Het college is van oordeel dat verweerder niet, althans op onvoldoende wijze, aan zijn dossierplicht heeft voldaan. Immers staat vast dat verweerder klager heeft verzocht om een tekst in het EPD in te typen en dat verweerder geen tekst aan klager heeft gedicteerd of op andere wijze de regie heeft gevoerd met betrekking tot de vorm en inhoud van de verslaglegging. Verweerder heeft evenmin de door klager ingetypte tekst nadien in overeenstemming gebracht met de eisen van een goede verslaglegging zoals hiervoor omschreven. Nog afgezien van het feit dat het (laten) invoeren van gegevens in het EPD door de patient zelf niet alleen hoogst ongebruikelijk is en verweerder hiermee, naar het oordeel van het college, de professionele norm overschrijdt, is er geen sprake van een complete, heldere en overzichtelijke verslaglegging van het gesprek van 9 juni 2016. Uit deze verslaglegging blijkt immers niet of onvoldoende wat er met klager is besproken en/of wat het afgesproken beleid is, hetgeen verweerder tuchtrechtelijk kan worden aangerekend.Verweerder voert voorts aan dat door zelf te typen patienten hun eigen visie op het gesprek kunnen geven.

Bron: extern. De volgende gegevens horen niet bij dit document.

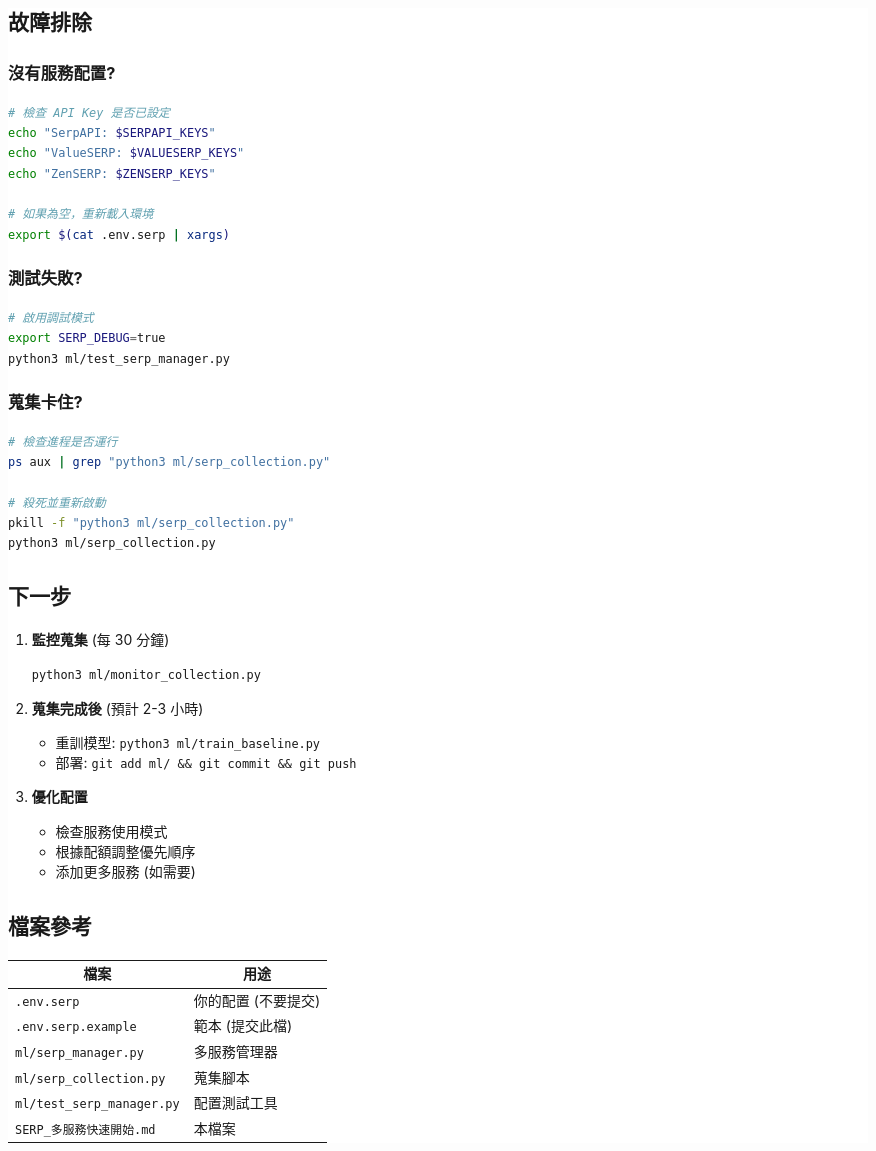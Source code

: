 ## 故障排除

### 沒有服務配置?
```bash
# 檢查 API Key 是否已設定
echo "SerpAPI: $SERPAPI_KEYS"
echo "ValueSERP: $VALUESERP_KEYS"
echo "ZenSERP: $ZENSERP_KEYS"

# 如果為空，重新載入環境
export $(cat .env.serp | xargs)
```

### 測試失敗?
```bash
# 啟用調試模式
export SERP_DEBUG=true
python3 ml/test_serp_manager.py
```

### 蒐集卡住?
```bash
# 檢查進程是否運行
ps aux | grep "python3 ml/serp_collection.py"

# 殺死並重新啟動
pkill -f "python3 ml/serp_collection.py"
python3 ml/serp_collection.py
```

## 下一步

1. **監控蒐集** (每 30 分鐘)
   ```bash
   python3 ml/monitor_collection.py
   ```

2. **蒐集完成後** (預計 2-3 小時)
   - 重訓模型: `python3 ml/train_baseline.py`
   - 部署: `git add ml/ && git commit && git push`

3. **優化配置**
   - 檢查服務使用模式
   - 根據配額調整優先順序
   - 添加更多服務 (如需要)

## 檔案參考

| 檔案 | 用途 |
|------|------|
| `.env.serp` | 你的配置 (不要提交) |
| `.env.serp.example` | 範本 (提交此檔) |
| `ml/serp_manager.py` | 多服務管理器 |
| `ml/serp_collection.py` | 蒐集腳本 |
| `ml/test_serp_manager.py` | 配置測試工具 |
| `SERP_多服務快速開始.md` | 本檔案 |

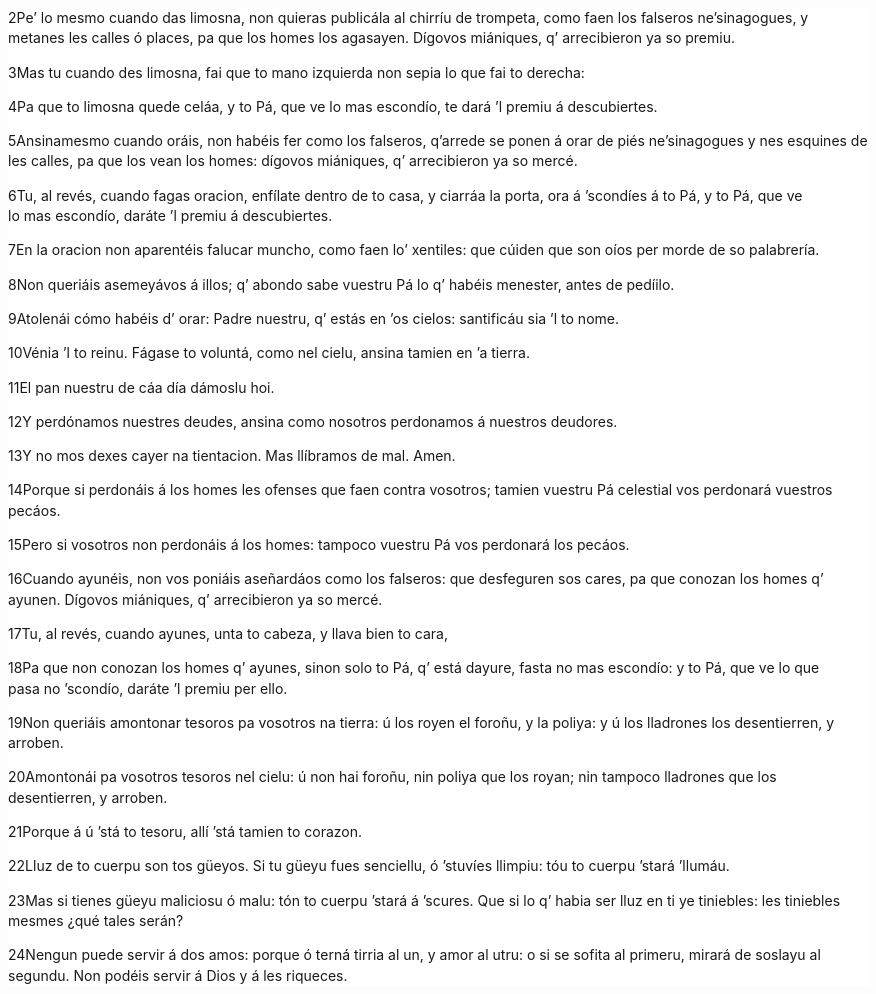 2Pe’ lo mesmo cuando das limosna, non quieras publicála al chirríu de trompeta, como faen los falseros ne’sinagogues, y metanes les calles ó places, pa que los homes los agasayen. Dígovos miániques, q’ arrecibieron ya so premiu.

3Mas tu cuando des limosna, fai que to mano izquierda non sepia lo que fai to derecha:

4Pa que to limosna quede celáa, y to Pá, que ve lo mas escondío, te dará ’l premiu á descubiertes.

5Ansinamesmo cuando oráis, non habéis fer como los falseros, q’arrede se ponen á orar de piés ne’sinagogues y nes esquines de les calles, pa que los vean los homes: dígovos miániques, q’ arrecibieron ya so mercé.

6Tu, al revés, cuando fagas oracion, enfílate dentro de to casa, y ciarráa la porta, ora á ’scondíes á to Pá, y to Pá, que ve lo mas escondío, daráte ’l premiu á descubiertes.

7En la oracion non aparentéis falucar muncho, como faen lo’ xentiles: que cúiden que son oíos per morde de so palabrería.

8Non queriáis asemeyávos á illos; q’ abondo sabe vuestru Pá lo q’ habéis menester, antes de pedíilo.

9Atolenái cómo habéis d’ orar: Padre nuestru, q’ estás en ’os cielos: santificáu sia ’l to nome.

10Vénia ’l to reinu. Fágase to voluntá, como nel cielu, ansina tamien en ’a tierra.

11El pan nuestru de cáa día dámoslu hoi.

12Y perdónamos nuestres deudes, ansina como nosotros perdonamos á nuestros deudores.

13Y no mos dexes cayer na tientacion. Mas llíbramos de mal. Amen.

14Porque si perdonáis á los homes les ofenses que faen contra vosotros; tamien vuestru Pá celestial vos perdonará vuestros pecáos.

15Pero si vosotros non perdonáis á los homes: tampoco vuestru Pá vos perdonará los pecáos.

16Cuando ayunéis, non vos poniáis aseñardáos como los falseros: que desfeguren sos cares, pa que conozan los homes q’ ayunen. Dígovos miániques, q’ arrecibieron ya so mercé.

17Tu, al revés, cuando ayunes, unta to cabeza, y llava bien to cara,

18Pa que non conozan los homes q’ ayunes, sinon solo to Pá, q’ está dayure, fasta no mas escondío: y to Pá, que ve lo que pasa no ’scondío, daráte ’l premiu per ello.

19Non queriáis amontonar tesoros pa vosotros na tierra: ú los royen el foroñu, y la poliya: y ú los lladrones los desentierren, y arroben.

20Amontonái pa vosotros tesoros nel cielu: ú non hai foroñu, nin poliya que los royan; nin tampoco lladrones que los desentierren, y arroben.

21Porque á ú ’stá to tesoru, allí ’stá tamien to corazon.

22Lluz de to cuerpu son tos güeyos. Si tu güeyu fues senciellu, ó ’stuvíes llimpiu: tóu to cuerpu ’stará ’llumáu.

23Mas si tienes güeyu maliciosu ó malu: tón to cuerpu ’stará á ’scures. Que si lo q’ habia ser lluz en ti ye tiniebles: les tiniebles mesmes ¿qué tales serán?

24Nengun puede servir á dos amos: porque ó terná tirria al un, y amor al utru: o si se sofita al primeru, mirará de soslayu al segundu. Non podéis servir á Dios y á les riqueces.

Indien de visie van patienten op het gesprek van belang wordt geacht te noteren dan dient voor (waarnemend) collega-behandelaren bij het lezen van het medisch-psychiatrische beloop duidelijk te zijn welke opmerkingen van de behandelaar zijn en welke van de patient; dit is hier niet goed aangegeven.

Dit onderdeel van de klacht is gegrond.

Dat klager de tekst niet vrijwillig heeft ingetypt, maar daartoe door verweerder zou zijn gedwongen, heeft het college niet kunnen vaststellen aangezien de lezingen van partijen over de gang van zaken volledig uiteenlopen. In dergelijke gevallen, waarin niet kan worden vastgesteld welke van beide lezingen aannemelijk is, kan een verwijt dat is gebaseerd op de lezing van klager in beginsel niet gegrond worden bevonden. Dit berust niet op het uitgangspunt dat het woord van klager minder geloof verdient dan dat van verweerder, maar op de omstandigheid dat voor het oordeel dat een bepaalde gedraging of bepaald nalaten verwijtbaar is eerst moet worden vastgesteld dat er een voldoende feitelijke grondslag voor dat oordeel bestaat.Daarvan is hier geen sprake, zodat dit klachtonderdeel geen doel treft.

Ten aanzien van het klachtonderdeel met betrekking tot het corrigeren en aanvullen van de door klager ingetypte tekst, overweegt het college als volgt. Gelet op de betwisting door verweerder van deze niet, althans onvoldoende onderbouwde stelling van klager, kan het college niet vaststellen dat verweerder de door klager oorspronkelijk ingetypte tekst zou hebben aangepast en/of aangevuld. Ook dit klachtonderdeel is ongegrond.

Het college zal, alles overziend, aan verweerder de lichtste maatregel, te weten een waarschuwing, opleggen.Daarbij wordt aangetekend dat een waarschuwing een zakelijke terechtwijzing is die de onjuistheid van een handelwijze naar voren brengt zonder daarop een stempel van laakbaarheid te drukken.

6. De beslissing

Het college:

- verklaart de klacht deels gegrond;

- legt verweerder de maatregel van waarschuwing op;

- wijst de klacht voor het overige af.

Aldus beslist door mr. E.A. Messer als voorzitter, mr. E.J.M. Walstock-Krens als lid-jurist, P.G.M. Boom-Poels, M.Ch. Doorakkers en M.H. Braakman als leden-beroepsgenoten, in aanwezigheid van mr. C.W.M. Hillenaar als secretaris en in het openbaar uitgesproken op

6 februari 2017 in aanwezigheid van de secretaris.